想在别人面前冒充阿梨很难,可在刘妈这种耳背的人面前,只要自称是阿梨,刘妈便会认作是阿梨。

凶手杀死了阿梨,然后利用刘妈的耳聋,制造阿梨还活着的假相,混淆阿梨的死亡时间,从而摆脱自己的嫌疑。

凶手知道刘妈什么时候收被子,知道李小海对阿梨的愧疚——顾明宣猛然想起了她在村正家客房里曾经捡到的那根头发。

陈长山知道后,翻出了李村正那日的行踪。

将近半个月没下雨,李村正一早就去沟渠里引水浇田,中午才回。

吃完午饭,李闰年找小伙伴玩去了,李村正独自在家午睡,直到刘妈过来打扫院才起,然后出门给菜地除草,遇到了同村的李二柱,在地里边干活边聊天,傍晚才回家。

凳子还没坐热,李泽宁便找来,说阿梨不见了,李村正便带着全村的人开始找。

如果他在刘妈进门后才出门,然后在院墙外捏着嗓子假装阿梨,完全有作案空间。

“可以作为疑犯考量。”陈长山思索了片刻,谨慎地道,“只是一根头发,有可能是阿梨本人以前留下的,也有可能是其他人——比如刘妈——和阿梨接触过后带过来的,很难直接证明李村正本人是凶手。”

顾明宣跟着叹气。

要是搁现代就好了,在专业仪器下,可以观察到头发是自然脱落还是受损脱落,是钝器打击还是被外力扯下,多少能还原当时的情况。

知府知道这事后,小心翼翼问道:“只是因为死亡时间对不上,老夫人便觉得凶手另有其人吗?刘妈连面也没见着,本身又有耳疾的,也许外头跟她说话的人根本不是死者,死者早就被藏到床底下。”

在知府看来,死者不过一名村妇,且已经有人认了罪,这案子顺理成章就可以结了。

此地穷苦,天气又热,老夫人年纪又大,这案子查不查的无所谓,老夫人若是出了点好歹,京城三省六部里的杜家大佬哪一个会放过他?

“救人一命,胜造七级浮屠,”顾明宣高深莫测,“老身一看李小海就知道他是个好孩子,不会杀人的。”

“……”知府,“老夫人慈悲。”

此时天色已经晚了,乌漆抹黑找一根头发也不现实,只能明天一早再来。

好在自从昨天起,村子里的事就没断过,刘妈更是第一时间就被陈长山控制住,根本没顾上去村正家做洒扫。

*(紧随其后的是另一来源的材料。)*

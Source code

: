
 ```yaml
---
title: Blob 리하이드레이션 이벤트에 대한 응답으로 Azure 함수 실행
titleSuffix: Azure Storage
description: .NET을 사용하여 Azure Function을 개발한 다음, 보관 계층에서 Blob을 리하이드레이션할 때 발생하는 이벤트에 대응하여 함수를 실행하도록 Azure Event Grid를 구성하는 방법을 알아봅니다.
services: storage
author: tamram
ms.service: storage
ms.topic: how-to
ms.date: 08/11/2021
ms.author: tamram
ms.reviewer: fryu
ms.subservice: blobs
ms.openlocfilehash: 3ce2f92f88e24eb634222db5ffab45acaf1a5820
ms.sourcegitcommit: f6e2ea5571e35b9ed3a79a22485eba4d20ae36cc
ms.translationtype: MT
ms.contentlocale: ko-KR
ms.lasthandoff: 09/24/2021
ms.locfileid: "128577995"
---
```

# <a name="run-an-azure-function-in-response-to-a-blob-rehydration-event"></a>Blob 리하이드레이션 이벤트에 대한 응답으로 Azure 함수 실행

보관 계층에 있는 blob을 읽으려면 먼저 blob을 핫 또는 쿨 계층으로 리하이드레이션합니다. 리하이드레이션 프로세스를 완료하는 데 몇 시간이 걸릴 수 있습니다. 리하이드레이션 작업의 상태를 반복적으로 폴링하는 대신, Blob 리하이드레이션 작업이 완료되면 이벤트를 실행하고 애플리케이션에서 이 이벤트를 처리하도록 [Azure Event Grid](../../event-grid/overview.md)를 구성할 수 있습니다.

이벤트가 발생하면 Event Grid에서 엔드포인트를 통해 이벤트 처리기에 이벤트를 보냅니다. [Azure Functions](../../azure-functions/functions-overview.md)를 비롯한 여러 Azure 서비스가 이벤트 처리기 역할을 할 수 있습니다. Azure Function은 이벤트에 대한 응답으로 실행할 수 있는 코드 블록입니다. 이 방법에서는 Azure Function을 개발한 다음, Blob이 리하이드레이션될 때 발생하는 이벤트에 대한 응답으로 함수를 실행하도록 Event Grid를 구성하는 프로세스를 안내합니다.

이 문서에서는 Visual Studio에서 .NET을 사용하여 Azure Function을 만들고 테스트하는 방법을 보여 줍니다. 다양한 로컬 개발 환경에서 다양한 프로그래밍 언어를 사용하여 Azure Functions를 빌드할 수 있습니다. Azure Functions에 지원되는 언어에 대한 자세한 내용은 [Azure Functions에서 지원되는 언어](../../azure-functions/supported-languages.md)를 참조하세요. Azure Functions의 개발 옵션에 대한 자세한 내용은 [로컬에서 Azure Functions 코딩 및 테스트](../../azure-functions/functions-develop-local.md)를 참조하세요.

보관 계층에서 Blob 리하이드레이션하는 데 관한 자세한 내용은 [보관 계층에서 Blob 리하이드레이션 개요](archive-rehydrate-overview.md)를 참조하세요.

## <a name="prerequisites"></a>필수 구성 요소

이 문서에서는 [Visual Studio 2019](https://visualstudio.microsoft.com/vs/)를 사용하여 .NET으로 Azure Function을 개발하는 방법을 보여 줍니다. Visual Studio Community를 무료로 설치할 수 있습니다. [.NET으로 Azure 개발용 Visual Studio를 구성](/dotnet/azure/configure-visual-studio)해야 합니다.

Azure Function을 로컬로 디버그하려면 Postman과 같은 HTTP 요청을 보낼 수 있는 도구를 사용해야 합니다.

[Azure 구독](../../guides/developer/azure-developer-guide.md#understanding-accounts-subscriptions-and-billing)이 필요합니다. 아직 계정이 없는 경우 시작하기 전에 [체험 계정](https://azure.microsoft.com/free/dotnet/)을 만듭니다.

李村正把自家的房子全让了出来,自己带着孙子住到邻居家中。

顾明宣随后去了一趟祠堂,指望能从李小海嘴里撬点东西,结果无功而返。

她又往傅幸臣那儿送了好些瓜果吃食,虽然没得到好脸色,但至少聊表寸心,努力将功折罪。

然后才回房睡觉。

这几天她可以说是全村最忙的人,搁以前这身老骨头只怕要散架,可不知道是忙得多了习惯了还是怎样,自己感觉精气神比在永宁侯府时好了不少——那会儿她可是上两级台阶都要喘半天。

果然心态要年轻,身体也会跟着年轻起来呢。

睡到一半,隐隐听到敲门声,然后被丫环轻轻摇醒:“老夫人,出事了。”

李小海要杀李村正!

没人知道李小海是怎么脱的困,更没人知道他每天就靠一碗稀粥吊着命,挨了四五天的鞭子,怎么还有力气上门行凶。

“李村正本不是李小海的对手,但李闰年从旁抱住了李小海的腿。小人赶到的时候,正见李小海一刀斩向李闰年。他本可杀了李闰年之后再去杀李村正,但刀却顿了顿没有斩下去,倒是李村正趁此机会劈了他一斧子。”

陈长山回禀道,“老夫人说李小海不是真凶,小人原本还存疑。此时当真是服了老夫人——他连李闰年都下不了手,怎么会杀叶阿梨?”

知府连忙道:“老夫人英明!”

顾明宣问:“李小海没事吧?”

“伤在臂上,无大碍。”陈长山说着,忍不住道,“寻常人挨那一斧头,骨头都得劈断,他却只是伤到皮肉,简直是铜皮铁骨。”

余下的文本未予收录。